83 call, ask 1.08 = $113

83 put, bid 1.36 = $131

Net credit = $18

Macy’s (M) $34.91

35 call, ask 0.89 = $94

35 put, bid 1.17 = $112

Net credit = $18

In both examples, the closest to the money strikes were used. Both yielded $18 net credit to open the positions. The differences between strike price and dollar value is estimated as $5 for trading fees.

A period longer than two weeks could have been used as well. Because synthetic long stock involves buying a call and selling a put, longer-term positions do not present the time value problem usually faced when conducting options trading.
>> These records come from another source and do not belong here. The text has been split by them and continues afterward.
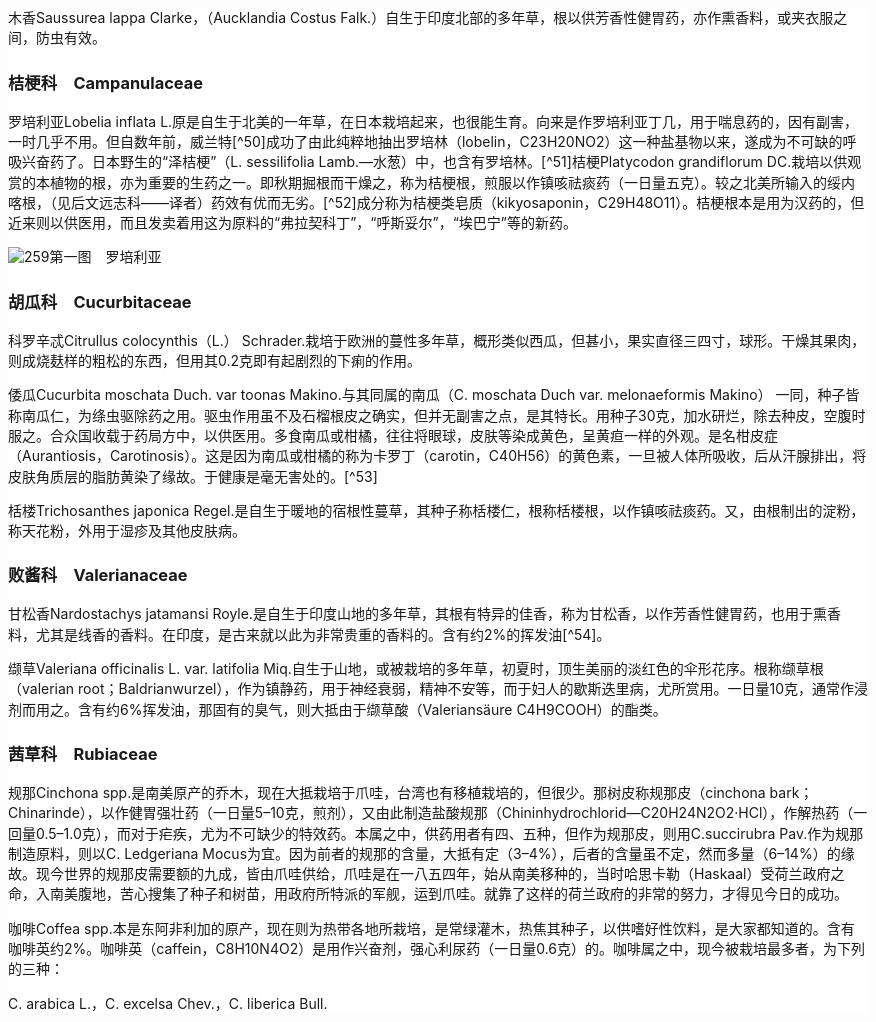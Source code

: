 木香Saussurea lappa Clarke，（Aucklandia Costus Falk.）自生于印度北部的多年草，根以供芳香性健胃药，亦作熏香料，或夹衣服之间，防虫有效。

  

### 桔梗科　Campanulaceae

  

罗培利亚Lobelia inflata L.原是自生于北美的一年草，在日本栽培起来，也很能生育。向来是作罗培利亚丁几，用于喘息药的，因有副害，一时几乎不用。但自数年前，威兰特[^50]成功了由此纯粹地抽出罗培林（lobelin，C23H20NO2）这一种盐基物以来，遂成为不可缺的呼吸兴奋药了。日本野生的“泽桔梗”（L. sessilifolia Lamb.—水葱）中，也含有罗培林。[^51]桔梗Platycodon grandiflorum DC.栽培以供观赏的本植物的根，亦为重要的生药之一。即秋期掘根而干燥之，称为桔梗根，煎服以作镇咳祛痰药（一日量五克）。较之北美所输入的绥内喀根，（见后文远志科——译者）药效有优而无劣。[^52]成分称为桔梗类皂质（kikyosaponin，C29H48O11）。桔梗根本是用为汉药的，但近来则以供医用，而且发卖着用这为原料的“弗拉契科丁”，“呼斯妥尔”，“埃巴宁”等的新药。

![259](/鲁迅全集（全20册）/images/259.jpg)第一图　罗培利亚  

  

### 胡瓜科　Cucurbitaceae

  

科罗辛忒Citrullus colocynthis（L.） Schrader.栽培于欧洲的蔓性多年草，概形类似西瓜，但甚小，果实直径三四寸，球形。干燥其果肉，则成烧麸样的粗松的东西，但用其0.2克即有起剧烈的下痢的作用。

倭瓜Cucurbita moschata Duch. var toonas Makino.与其同属的南瓜（C. moschata Duch var. melonaeformis Makino） 一同，种子皆称南瓜仁，为绦虫驱除药之用。驱虫作用虽不及石榴根皮之确实，但并无副害之点，是其特长。用种子30克，加水研烂，除去种皮，空腹时服之。合众国收载于药局方中，以供医用。多食南瓜或柑橘，往往将眼球，皮肤等染成黄色，呈黄疸一样的外观。是名柑皮症（Aurantiosis，Carotinosis）。这是因为南瓜或柑橘的称为卡罗丁（carotin，C40H56）的黄色素，一旦被人体所吸收，后从汗腺排出，将皮肤角质层的脂肪黄染了缘故。于健康是毫无害处的。[^53]

栝楼Trichosanthes japonica Regel.是自生于暖地的宿根性蔓草，其种子称栝楼仁，根称栝楼根，以作镇咳祛痰药。又，由根制出的淀粉，称天花粉，外用于湿疹及其他皮肤病。

  

### 败酱科　Valerianaceae

  

甘松香Nardostachys jatamansi Royle.是自生于印度山地的多年草，其根有特异的佳香，称为甘松香，以作芳香性健胃药，也用于熏香料，尤其是线香的香料。在印度，是古来就以此为非常贵重的香料的。含有约2%的挥发油[^54]。

缬草Valeriana officinalis L. var. latifolia Miq.自生于山地，或被栽培的多年草，初夏时，顶生美丽的淡红色的伞形花序。根称缬草根（valerian root；Baldrianwurzel），作为镇静药，用于神经衰弱，精神不安等，而于妇人的歇斯迭里病，尤所赏用。一日量10克，通常作浸剂而用之。含有约6%挥发油，那固有的臭气，则大抵由于缬草酸（Valeriansäure C4H9COOH）的酯类。

  

### 茜草科　Rubiaceae

  

规那Cinchona spp.是南美原产的乔木，现在大抵栽培于爪哇，台湾也有移植栽培的，但很少。那树皮称规那皮（cinchona bark；Chinarinde），以作健胃强壮药（一日量5–10克，煎剂），又由此制造盐酸规那（Chininhydrochlorid—C20H24N2O2·HCl），作解热药（一回量0.5–1.0克），而对于疟疾，尤为不可缺少的特效药。本属之中，供药用者有四、五种，但作为规那皮，则用C.succirubra Pav.作为规那制造原料，则以C. Ledgeriana Mocus为宜。因为前者的规那的含量，大抵有定（3–4%），后者的含量虽不定，然而多量（6–14%）的缘故。现今世界的规那皮需要额的九成，皆由爪哇供给，爪哇是在一八五四年，始从南美移种的，当时哈思卡勒（Haskaal）受荷兰政府之命，入南美腹地，苦心搜集了种子和树苗，用政府所特派的军舰，运到爪哇。就靠了这样的荷兰政府的非常的努力，才得见今日的成功。

咖啡Coffea spp.本是东阿非利加的原产，现在则为热带各地所栽培，是常绿灌木，热焦其种子，以供嗜好性饮料，是大家都知道的。含有咖啡英约2%。咖啡英（caffein，C8H10N4O2）是用作兴奋剂，强心利尿药（一日量0.6克）的。咖啡属之中，现今被栽培最多者，为下列的三种：

C. arabica L.，C. excelsa Chev.，C. liberica Bull.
For example, with the net credit close to zero, the position combines to provide exceptional leverage, control over 100 shares not only for no cost, but for an $18 net credit.

The changes in value will mirror movement in the stock as it moves, point for point. The call’s intrinsic value above its strike is going to be one dollar higher for each point of movement in the stock. If the stock moves downward, the put gains one point for each point lost in the stock; and because the put was short, this represents a loss – in fact, identical to the loss of just owning the stock.
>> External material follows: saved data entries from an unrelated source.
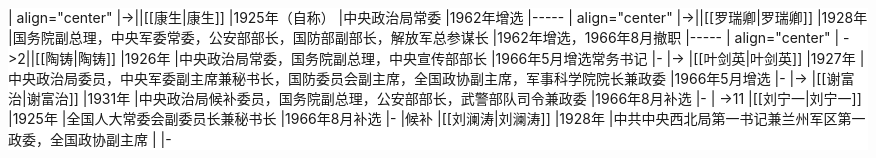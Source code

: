 | align="center" |<nowiki>-></nowiki>||[[康生|康生]]
|1925年（自称）
|中央政治局常委
|1962年增选
|-----
| align="center" |<nowiki>-></nowiki>||[[罗瑞卿|罗瑞卿]]
|1928年
|国务院副总理，中央军委常委，公安部部长，国防部副部长，解放军总参谋长
|1962年增选，1966年8月撤职
|-----
| align="center" | ->2||[[陶铸|陶铸]]
|1926年
|中央政治局常委，国务院副总理，中央宣传部部长
|1966年5月增选常务书记
|-
|<nowiki>-></nowiki>
|[[叶剑英|叶剑英]]
|1927年
|中央政治局委员，中央军委副主席兼秘书长，国防委员会副主席，全国政协副主席，军事科学院院长兼政委
|1966年5月增选
|-
|<nowiki>-></nowiki>
|[[谢富治|谢富治]]
|1931年
|中央政治局候补委员，国务院副总理，公安部部长，武警部队司令兼政委
|1966年8月补选
|-
| ->11
|[[刘宁一|刘宁一]]
|1925年
|全国人大常委会副委员长兼秘书长
|1966年8月补选
|-
|候补
|[[刘澜涛|刘澜涛]]
|1928年
|中共中央西北局第一书记兼兰州军区第一政委，全国政协副主席
|
|-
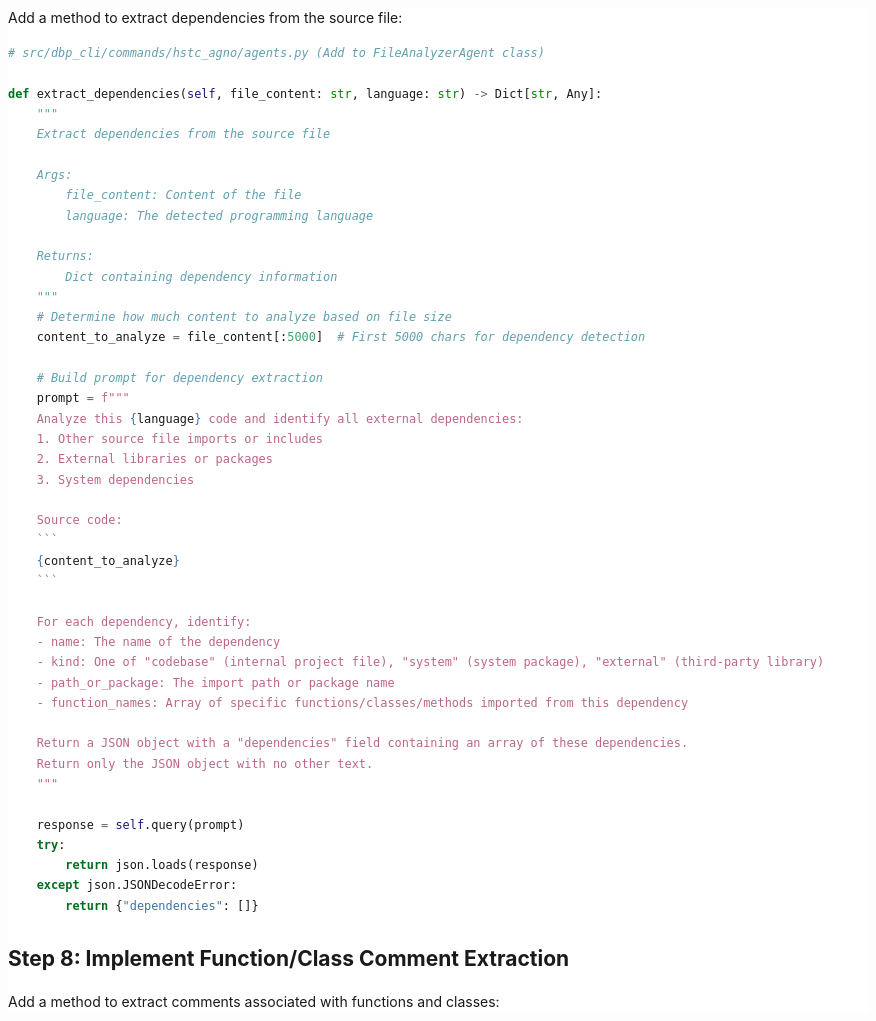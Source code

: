 Add a method to extract dependencies from the source file:

```python
# src/dbp_cli/commands/hstc_agno/agents.py (Add to FileAnalyzerAgent class)

def extract_dependencies(self, file_content: str, language: str) -> Dict[str, Any]:
    """
    Extract dependencies from the source file
    
    Args:
        file_content: Content of the file
        language: The detected programming language
        
    Returns:
        Dict containing dependency information
    """
    # Determine how much content to analyze based on file size
    content_to_analyze = file_content[:5000]  # First 5000 chars for dependency detection
    
    # Build prompt for dependency extraction
    prompt = f"""
    Analyze this {language} code and identify all external dependencies:
    1. Other source file imports or includes
    2. External libraries or packages
    3. System dependencies
    
    Source code:
    ```
    {content_to_analyze}
    ```
    
    For each dependency, identify:
    - name: The name of the dependency
    - kind: One of "codebase" (internal project file), "system" (system package), "external" (third-party library)
    - path_or_package: The import path or package name
    - function_names: Array of specific functions/classes/methods imported from this dependency
    
    Return a JSON object with a "dependencies" field containing an array of these dependencies.
    Return only the JSON object with no other text.
    """
    
    response = self.query(prompt)
    try:
        return json.loads(response)
    except json.JSONDecodeError:
        return {"dependencies": []}
```

## Step 8: Implement Function/Class Comment Extraction

Add a method to extract comments associated with functions and classes:
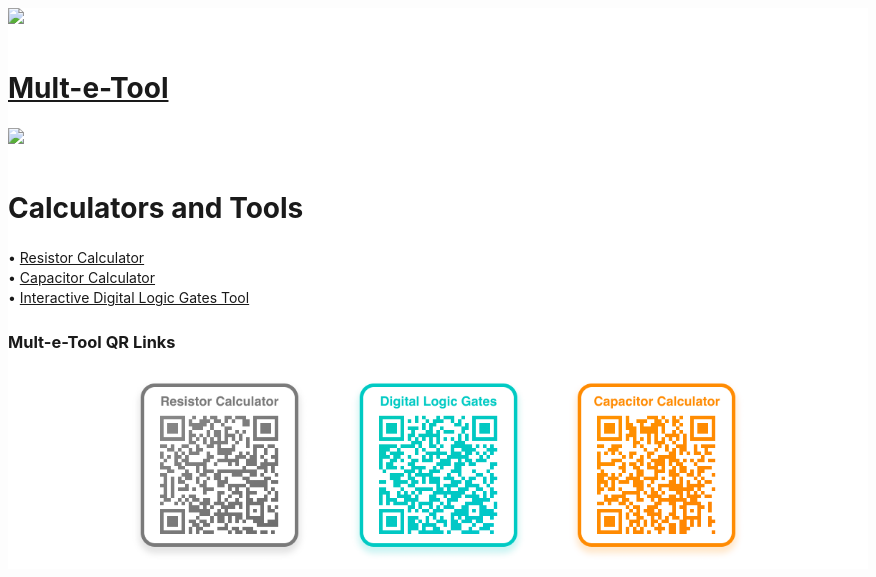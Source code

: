  [<img src="./Preview Images/Mult_E_Tool_Favicon.png" width = "50">](https://michaeltr7.github.io/Mult-e-Tool/)
 
 # [Mult-e-Tool](https://michaeltr7.github.io/Mult-e-Tool/)

[<img src="./Preview Images/Launch Page.png" width = "1000">](https://michaeltr7.github.io/Mult-e-Tool/)
 
<h1>Calculators and Tools</h1>

• [Resistor Calculator](https://michaeltr7.github.io/Mult-e-Tool/Pages/Resistor_Calculator.html)<br>
• [Capacitor Calculator](https://michaeltr7.github.io/Mult-e-Tool/Pages/Capacitor_Calculator.html)<br>
• [Interactive Digital Logic Gates Tool](https://michaeltr7.github.io/Mult-e-Tool/Pages/Digital_Logic_Gates.html)<br>

<h3>Mult-e-Tool QR Links</h3>
<p align="center">
<a href="https://michaeltr7.github.io/Mult-e-Tool/Pages/Resistor_Calculator.html"><img src="./QR Codes/Resistor QR Code.png" width="25%"></a>
<a href="https://michaeltr7.github.io/Mult-e-Tool/Pages/Digital_Logic_Gates.html"><img src="./QR Codes/Digital Logic Gates QR Code.png" width="25%"></a>
<a href="https://michaeltr7.github.io/Mult-e-Tool/Pages/Capacitor_Calculator.html"><img src="./QR Codes/Capacitor QR Code.png" width="25%"></a>
</p>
The options are likely to track closer to movement in the stock because time value is going to disappear fast, and extrinsic (volatility) value will be less of a factor in overall premium value as expiration approaches.
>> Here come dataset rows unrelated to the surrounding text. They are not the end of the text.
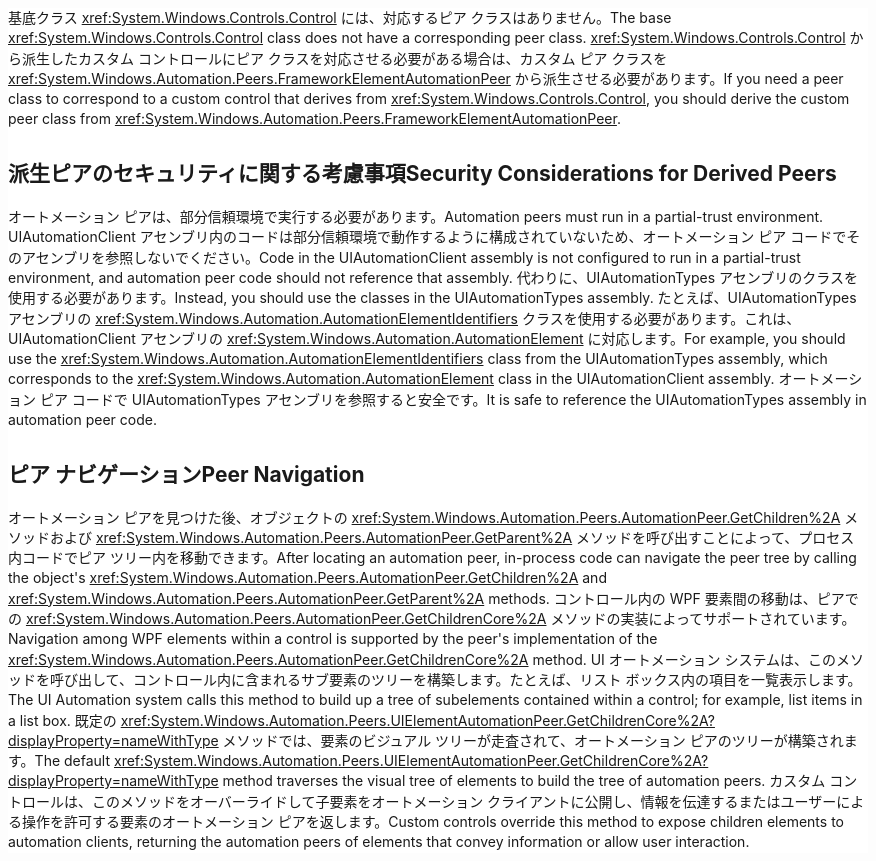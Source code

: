  <span data-ttu-id="a775c-120">基底クラス <xref:System.Windows.Controls.Control> には、対応するピア クラスはありません。</span><span class="sxs-lookup"><span data-stu-id="a775c-120">The base <xref:System.Windows.Controls.Control> class does not have a corresponding peer class.</span></span> <span data-ttu-id="a775c-121"><xref:System.Windows.Controls.Control> から派生したカスタム コントロールにピア クラスを対応させる必要がある場合は、カスタム ピア クラスを <xref:System.Windows.Automation.Peers.FrameworkElementAutomationPeer> から派生させる必要があります。</span><span class="sxs-lookup"><span data-stu-id="a775c-121">If you need a peer class to correspond to a custom control that derives from <xref:System.Windows.Controls.Control>, you should derive the custom peer class from <xref:System.Windows.Automation.Peers.FrameworkElementAutomationPeer>.</span></span>  
  
<a name="SecurityConsiderations"></a>
## <a name="security-considerations-for-derived-peers"></a><span data-ttu-id="a775c-122">派生ピアのセキュリティに関する考慮事項</span><span class="sxs-lookup"><span data-stu-id="a775c-122">Security Considerations for Derived Peers</span></span>  
 <span data-ttu-id="a775c-123">オートメーション ピアは、部分信頼環境で実行する必要があります。</span><span class="sxs-lookup"><span data-stu-id="a775c-123">Automation peers must run in a partial-trust environment.</span></span> <span data-ttu-id="a775c-124">UIAutomationClient アセンブリ内のコードは部分信頼環境で動作するように構成されていないため、オートメーション ピア コードでそのアセンブリを参照しないでください。</span><span class="sxs-lookup"><span data-stu-id="a775c-124">Code in the UIAutomationClient assembly is not configured to run in a partial-trust environment, and automation peer code should not reference that assembly.</span></span> <span data-ttu-id="a775c-125">代わりに、UIAutomationTypes アセンブリのクラスを使用する必要があります。</span><span class="sxs-lookup"><span data-stu-id="a775c-125">Instead, you should use the classes in the UIAutomationTypes assembly.</span></span> <span data-ttu-id="a775c-126">たとえば、UIAutomationTypes アセンブリの <xref:System.Windows.Automation.AutomationElementIdentifiers> クラスを使用する必要があります。これは、UIAutomationClient アセンブリの <xref:System.Windows.Automation.AutomationElement> に対応します。</span><span class="sxs-lookup"><span data-stu-id="a775c-126">For example, you should use the <xref:System.Windows.Automation.AutomationElementIdentifiers> class from the UIAutomationTypes assembly, which corresponds to the <xref:System.Windows.Automation.AutomationElement> class in the UIAutomationClient assembly.</span></span> <span data-ttu-id="a775c-127">オートメーション ピア コードで UIAutomationTypes アセンブリを参照すると安全です。</span><span class="sxs-lookup"><span data-stu-id="a775c-127">It is safe to reference the UIAutomationTypes assembly in automation peer code.</span></span>  
  
<a name="PeerNavigation"></a>
## <a name="peer-navigation"></a><span data-ttu-id="a775c-128">ピア ナビゲーション</span><span class="sxs-lookup"><span data-stu-id="a775c-128">Peer Navigation</span></span>  
 <span data-ttu-id="a775c-129">オートメーション ピアを見つけた後、オブジェクトの <xref:System.Windows.Automation.Peers.AutomationPeer.GetChildren%2A> メソッドおよび <xref:System.Windows.Automation.Peers.AutomationPeer.GetParent%2A> メソッドを呼び出すことによって、プロセス内コードでピア ツリー内を移動できます。</span><span class="sxs-lookup"><span data-stu-id="a775c-129">After locating an automation peer, in-process code can navigate the peer tree by calling the object's <xref:System.Windows.Automation.Peers.AutomationPeer.GetChildren%2A> and <xref:System.Windows.Automation.Peers.AutomationPeer.GetParent%2A> methods.</span></span> <span data-ttu-id="a775c-130">コントロール内の WPF 要素間の移動は、ピアでの <xref:System.Windows.Automation.Peers.AutomationPeer.GetChildrenCore%2A> メソッドの実装によってサポートされています。</span><span class="sxs-lookup"><span data-stu-id="a775c-130">Navigation among WPF elements within a control is supported by the peer's implementation of the <xref:System.Windows.Automation.Peers.AutomationPeer.GetChildrenCore%2A> method.</span></span> <span data-ttu-id="a775c-131">UI オートメーション システムは、このメソッドを呼び出して、コントロール内に含まれるサブ要素のツリーを構築します。たとえば、リスト ボックス内の項目を一覧表示します。</span><span class="sxs-lookup"><span data-stu-id="a775c-131">The UI Automation system calls this method to build up a tree of subelements contained within a control; for example, list items in a list box.</span></span> <span data-ttu-id="a775c-132">既定の <xref:System.Windows.Automation.Peers.UIElementAutomationPeer.GetChildrenCore%2A?displayProperty=nameWithType> メソッドでは、要素のビジュアル ツリーが走査されて、オートメーション ピアのツリーが構築されます。</span><span class="sxs-lookup"><span data-stu-id="a775c-132">The default <xref:System.Windows.Automation.Peers.UIElementAutomationPeer.GetChildrenCore%2A?displayProperty=nameWithType> method traverses the visual tree of elements to build the tree of automation peers.</span></span> <span data-ttu-id="a775c-133">カスタム コントロールは、このメソッドをオーバーライドして子要素をオートメーション クライアントに公開し、情報を伝達するまたはユーザーによる操作を許可する要素のオートメーション ピアを返します。</span><span class="sxs-lookup"><span data-stu-id="a775c-133">Custom controls override this method to expose children elements to automation clients, returning the automation peers of elements that convey information or allow user interaction.</span></span>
Some risk factors to remember:

  1. The market risk in synthetic long stock is the same as that of owning 100 shares of the stock. However, in this example, owning shares costs $8,200 for WMT, or $3,500 for M, either of which can be bought for 50% on margin;  and the short put is subject to margin requirements equal to 20% of the strike values. This means the short put margin cost is lower than the stock purchase cost.
  2. Losses in the short put are mitigated by closing the position, rolling it forward, or buying a later-expiring long put. Losses in long stock cannot be managed in the same way. Losses have to be taken or waited out.
  3. Holding the short put represents the primary risk in the position. However, this is the same downside risk as owning 100 shares of stock. The net cost to open the position is close to zero until the collateral requirements are considered. On a practical level, the most likely outcome would be to close the short put once it becomes possible to take profits, and leave the long call to appreciate. This is the best of both worlds: low-cost call with profit potential paid for by a short put position.
  4. The market risk of an uncovered put is identical to the risk of a covered call. Combined with the limited risk of the long call, this makes synthetic long stock a very conservative options trading tactic.
  5. Synthetic positions can also be opened on the short side, combining a long put and a short call. This may seem higher-risk than the synthetic long stock; but it can be made more conservative by covering the call. But as long as the call remains uncovered, synthetic short stock is higher-risk than synthetic long.
  6. Synthetics are intriguing and interesting. They provide the possibility to profit from stock price changes, without needing to buy shares of stock. The offsetting cost/income also makes it practical to use long-term options without needing to worry about time decay. This affects both sides equally, meaning there is no net effect of decay during the period the position remains open.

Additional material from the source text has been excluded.